A new study shows that many states could end the current fiscal year with surpluses in their general funds. While that may seem like good news, it's probably too early to get excited.
That's because those positive numbers are largely the result of one-time influxes of tax revenue that came when investors sold off assets late last calendar year to avoid higher federal tax rates that came in 2013.
This fiscal year -- which concludes at the end of the month in most places -- states had particularly strong growth on personal income tax collections, which increased 6.2 percent. But the experts behind the study say that figure is largely due to one-time surges of revenue that probably don't mean much.
Because almost all states are required to pass a balanced budget, any one-time increase in revenues will almost automatically mean a surplus, said Dan Crippen, head of the National Governors Association.
"I wouldn't make too much of the surplus issue... it's just not surprising," Crippen said in a conference call with reporters Thursday morning.
Sales tax collections, on the other hand, have failed to rebound quickly since the recession -- a fact that Crippen attributed largely to the growth of online sales, which generally aren't subject to state sales tax and are at the center of Congressional debate.

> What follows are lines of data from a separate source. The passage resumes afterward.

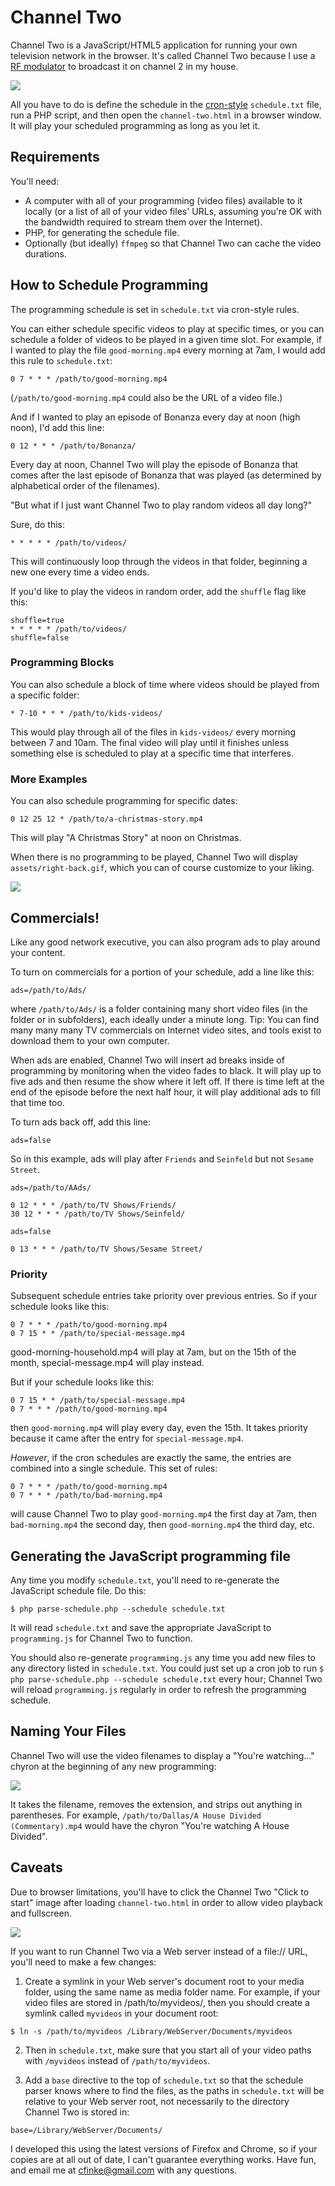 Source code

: # Channel Two

Channel Two is a JavaScript/HTML5 application for running your own television network in the browser.  It's called Channel Two because I use a [RF modulator](https://www.amazon.com/SatLink-ST-7000-Digital-Modulator-Delivers/dp/B08GYNC666/) to broadcast it on channel 2 in my house.

![](screenshots/in-browser.jpg)

All you have to do is define the schedule in the [cron-style](https://en.wikipedia.org/wiki/Cron) `schedule.txt` file, run a PHP script, and then open the `channel-two.html` in a browser window. It will play your scheduled programming as long as you let it.

## Requirements

You'll need:

* A computer with all of your programming (video files) available to it locally (or a list of all of your video files' URLs, assuming you're OK with the bandwidth required to stream them over the Internet).
* PHP, for generating the schedule file.
* Optionally (but ideally) `ffmpeg` so that Channel Two can cache the video durations.

## How to Schedule Programming

The programming schedule is set in `schedule.txt` via cron-style rules.

You can either schedule specific videos to play at specific times, or you can schedule a folder of videos to be played in a given time slot. For example, if I wanted to play the file `good-morning.mp4` every morning at 7am, I would add this rule to `schedule.txt`:

`0 7 * * * /path/to/good-morning.mp4`

(`/path/to/good-morning.mp4` could also be the URL of a video file.)

And if I wanted to play an episode of Bonanza every day at noon (high noon), I'd add this line:

`0 12 * * * /path/to/Bonanza/`

Every day at noon, Channel Two will play the episode of Bonanza that comes after the last episode of Bonanza that was played (as determined by alphabetical order of the filenames).

"But what if I just want Channel Two to play random videos all day long?"

Sure, do this:

```
* * * * * /path/to/videos/
```

This will continuously loop through the videos in that folder, beginning a new one every time a video ends.

If you'd like to play the videos in random order, add the `shuffle` flag like this:

```
shuffle=true
* * * * * /path/to/videos/
shuffle=false
```

### Programming Blocks

You can also schedule a block of time where videos should be played from a specific folder:

```
* 7-10 * * * /path/to/kids-videos/
```

This would play through all of the files in `kids-videos/` every morning between 7 and 10am. The final video will play until it finishes unless something else is scheduled to play at a specific time that interferes.

### More Examples

You can also schedule programming for specific dates:

```
0 12 25 12 * /path/to/a-christmas-story.mp4
```

This will play "A Christmas Story" at noon on Christmas.

When there is no programming to be played, Channel Two will display `assets/right-back.gif`, which you can of course customize to your liking.

![](screenshots/right-back.gif)

## Commercials!

Like any good network executive, you can also program ads to play around your content.

To turn on commercials for a portion of your schedule, add a line like this:

```
ads=/path/to/Ads/
```

where `/path/to/Ads/` is a folder containing many short video files (in the folder or in subfolders), each ideally under a minute long. Tip: You can find many many many TV commercials on Internet video sites, and tools exist to download them to your own computer.

When ads are enabled, Channel Two will insert ad breaks inside of programming by monitoring when the video fades to black. It will play up to five ads and then resume the show where it left off. If there is time left at the end of the episode before the next half hour, it will play additional ads to fill that time too.

To turn ads back off, add this line:

```
ads=false
```

So in this example, ads will play after `Friends` and `Seinfeld` but not `Sesame Street`.

```
ads=/path/to/AAds/

0 12 * * * /path/to/TV Shows/Friends/
30 12 * * * /path/to/TV Shows/Seinfeld/

ads=false

0 13 * * * /path/to/TV Shows/Sesame Street/
```

### Priority

Subsequent schedule entries take priority over previous entries. So if your schedule looks like this:

```
0 7 * * * /path/to/good-morning.mp4
0 7 15 * * /path/to/special-message.mp4
```

good-morning-household.mp4 will play at 7am, but on the 15th of the month, special-message.mp4 will play instead.

But if your schedule looks like this:

```
0 7 15 * * /path/to/special-message.mp4
0 7 * * * /path/to/good-morning.mp4
```

then `good-morning.mp4` will play every day, even the 15th. It takes priority because it came after the entry for `special-message.mp4`.

*However*, if the cron schedules are exactly the same, the entries are combined into a single schedule. This set of rules:

```
0 7 * * * /path/to/good-morning.mp4
0 7 * * * /path/to/bad-morning.mp4
```

will cause Channel Two to play `good-morning.mp4` the first day at 7am, then `bad-morning.mp4` the second day, then `good-morning.mp4` the third day, etc.

## Generating the JavaScript programming file

Any time you modify `schedule.txt`, you'll need to re-generate the JavaScript schedule file. Do this:

`$ php parse-schedule.php --schedule schedule.txt`

It will read `schedule.txt` and save the appropriate JavaScript to `programming.js` for Channel Two to function.

You should also re-generate `programming.js` any time you add new files to any directory listed in `schedule.txt`. You could just set up a cron job to run `$ php parse-schedule.php --schedule schedule.txt` every hour; Channel Two will reload `programming.js` regularly in order to refresh the programming schedule.

## Naming Your Files

Channel Two will use the video filenames to display a "You're watching..." chyron at the beginning of any new programming:

![](screenshots/chyron.jpg)

It takes the filename, removes the extension, and strips out anything in parentheses. For example, `/path/to/Dallas/A House Divided (Commentary).mp4` would have the chyron "You're watching A House Divided".

## Caveats

Due to browser limitations, you'll have to click the Channel Two "Click to start" image after loading `channel-two.html` in order to allow video playback and fullscreen.

![](screenshots/click-to-start.png)

If you want to run Channel Two via a Web server instead of a file:// URL, you'll need to make a few changes:

1. Create a symlink in your Web server's document root to your media folder, using the same name as media folder name. For example, if your video files are stored in /path/to/myvideos/, then you should create a symlink called `myvideos` in your document root:

`$ ln -s /path/to/myvideos /Library/WebServer/Documents/myvideos`

2. Then in `schedule.txt`, make sure that you start all of your video paths with `/myvideos` instead of `/path/to/myvideos`.

3. Add a `base` directive to the top of `schedule.txt` so that the schedule parser knows where to find the files, as the paths in `schedule.txt` will be relative to your Web server root, not necessarily to the directory Channel Two is stored in:

```
base=/Library/WebServer/Documents/
```

I developed this using the latest versions of Firefox and Chrome, so if your copies are at all out of date, I can't guarantee everything works. Have fun, and email me at cfinke@gmail.com with any questions. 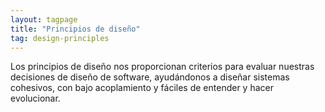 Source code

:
 ```yaml
---
layout: tagpage
title: "Principios de diseño"
tag: design-principles
---
```


Los principios de diseño nos proporcionan criterios para evaluar nuestras decisiones de diseño de software, ayudándonos a diseñar sistemas cohesivos, con bajo acoplamiento y fáciles de entender y hacer evolucionar.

The findings, in a study released by the National Governors Association and the National Association of State Budget Officers, also warns of declining federal funds for state programs and the growing financial pressures of programs like Medicaid and education.
States are particularly worried about the so-called "woodwork effect," in which many people who are already eligible for Medicaid are expected to enroll in the program as publicity about expanded eligibility under Obamacare spreads. But states will have to pay for those residents' Medicaid enrollment under the existing formula, rather than the new one in which the feds largely pick up the tab, due to their existing eligibility.
The report did contain some good news, but even that was muted. Scott Pattison, head of NASBO, said that for the first time, both state revenue and spending have returned to pre-recession levels. However, that's not the case when you adjust those numbers for inflation.
Crippen said the takeaway is that state budgets still aren't growing quickly enough to make up for the the challenges brought on by inflation, and federal cuts on the horizon will likely only exacerbate the situation.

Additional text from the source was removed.